Print out every entry that follows, exactly as written.

---------- STORED DATA ----------

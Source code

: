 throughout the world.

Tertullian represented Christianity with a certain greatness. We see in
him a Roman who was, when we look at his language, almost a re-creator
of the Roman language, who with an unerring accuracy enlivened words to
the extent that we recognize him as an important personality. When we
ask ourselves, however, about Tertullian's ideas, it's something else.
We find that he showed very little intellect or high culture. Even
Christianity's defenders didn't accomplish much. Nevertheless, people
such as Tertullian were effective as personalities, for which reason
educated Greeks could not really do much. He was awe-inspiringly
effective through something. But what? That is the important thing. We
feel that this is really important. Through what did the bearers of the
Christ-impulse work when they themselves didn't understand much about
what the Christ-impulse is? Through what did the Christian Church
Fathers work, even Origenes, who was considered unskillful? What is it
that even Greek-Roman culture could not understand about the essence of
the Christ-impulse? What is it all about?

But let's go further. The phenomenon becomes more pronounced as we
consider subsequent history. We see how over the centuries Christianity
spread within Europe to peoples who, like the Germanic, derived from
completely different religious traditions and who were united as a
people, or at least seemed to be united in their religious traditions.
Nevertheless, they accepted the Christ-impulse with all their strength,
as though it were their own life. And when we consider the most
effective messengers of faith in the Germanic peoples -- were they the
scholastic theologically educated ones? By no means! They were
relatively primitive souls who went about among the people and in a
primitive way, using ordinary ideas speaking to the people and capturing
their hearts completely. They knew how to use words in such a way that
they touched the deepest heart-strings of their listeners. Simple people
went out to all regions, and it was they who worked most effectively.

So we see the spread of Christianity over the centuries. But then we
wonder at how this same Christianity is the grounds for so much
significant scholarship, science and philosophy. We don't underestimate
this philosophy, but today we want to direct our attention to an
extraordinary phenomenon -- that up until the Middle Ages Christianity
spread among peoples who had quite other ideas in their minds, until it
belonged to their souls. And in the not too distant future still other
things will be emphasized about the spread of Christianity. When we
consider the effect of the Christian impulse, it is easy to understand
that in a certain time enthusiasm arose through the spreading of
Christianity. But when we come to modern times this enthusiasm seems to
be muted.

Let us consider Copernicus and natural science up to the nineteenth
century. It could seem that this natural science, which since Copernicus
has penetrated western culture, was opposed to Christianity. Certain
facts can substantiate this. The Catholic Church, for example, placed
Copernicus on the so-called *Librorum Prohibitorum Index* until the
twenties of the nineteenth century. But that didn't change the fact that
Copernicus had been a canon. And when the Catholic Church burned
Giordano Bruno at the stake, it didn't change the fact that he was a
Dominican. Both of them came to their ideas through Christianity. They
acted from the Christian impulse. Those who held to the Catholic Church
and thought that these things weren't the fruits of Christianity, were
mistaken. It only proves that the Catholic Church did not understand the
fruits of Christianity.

----------

**SOLUTION TO THIS EXERCISE**
Source code

: throughout the world.

Tertullian represented Christianity with a certain greatness. We see in
him a Roman who was, when we look at his language, almost a re-creator
of the Roman language, who with an unerring accuracy enlivened words to
the extent that we recognize him as an important personality. When we
ask ourselves, however, about Tertullian's ideas, it's something else.
We find that he showed very little intellect or high culture. Even
Christianity's defenders didn't accomplish much. Nevertheless, people
such as Tertullian were effective as personalities, for which reason
educated Greeks could not really do much. He was awe-inspiringly
effective through something. But what? That is the important thing. We
feel that this is really important. Through what did the bearers of the
Christ-impulse work when they themselves didn't understand much about
what the Christ-impulse is? Through what did the Christian Church
Fathers work, even Origenes, who was considered unskillful? What is it
that even Greek-Roman culture could not understand about the essence of
the Christ-impulse? What is it all about?

But let's go further. The phenomenon becomes more pronounced as we
consider subsequent history. We see how over the centuries Christianity
spread within Europe to peoples who, like the Germanic, derived from
completely different religious traditions and who were united as a
people, or at least seemed to be united in their religious traditions.
Nevertheless, they accepted the Christ-impulse with all their strength,
as though it were their own life. And when we consider the most
effective messengers of faith in the Germanic peoples -- were they the
scholastic theologically educated ones? By no means! They were
relatively primitive souls who went about among the people and in a
primitive way, using ordinary ideas speaking to the people and capturing
their hearts completely. They knew how to use words in such a way that
they touched the deepest heart-strings of their listeners. Simple people
went out to all regions, and it was they who worked most effectively.

So we see the spread of Christianity over the centuries. But then we
wonder at how this same Christianity is the grounds for so much
significant scholarship, science and philosophy. We don't underestimate
this philosophy, but today we want to direct our attention to an
extraordinary phenomenon -- that up until the Middle Ages Christianity
spread among peoples who had quite other ideas in their minds, until it
belonged to their souls. And in the not too distant future still other
things will be emphasized about the spread of Christianity. When we
consider the effect of the Christian impulse, it is easy to understand
that in a certain time enthusiasm arose through the spreading of
Christianity. But when we come to modern times this enthusiasm seems to
be muted.

Let us consider Copernicus and natural science up to the nineteenth
century. It could seem that this natural science, which since Copernicus
has penetrated western culture, was opposed to Christianity. Certain
facts can substantiate this. The Catholic Church, for example, placed
Copernicus on the so-called *Librorum Prohibitorum Index* until the
twenties of the nineteenth century. But that didn't change the fact that
Copernicus had been a canon. And when the Catholic Church burned
Giordano Bruno at the stake, it didn't change the fact that he was a
Dominican. Both of them came to their ideas through Christianity. They
acted from the Christian impulse. Those who held to the Catholic Church
and thought that these things weren't the fruits of Christianity, were
mistaken. It only proves that the Catholic Church did not understand the
fruits of Christianity.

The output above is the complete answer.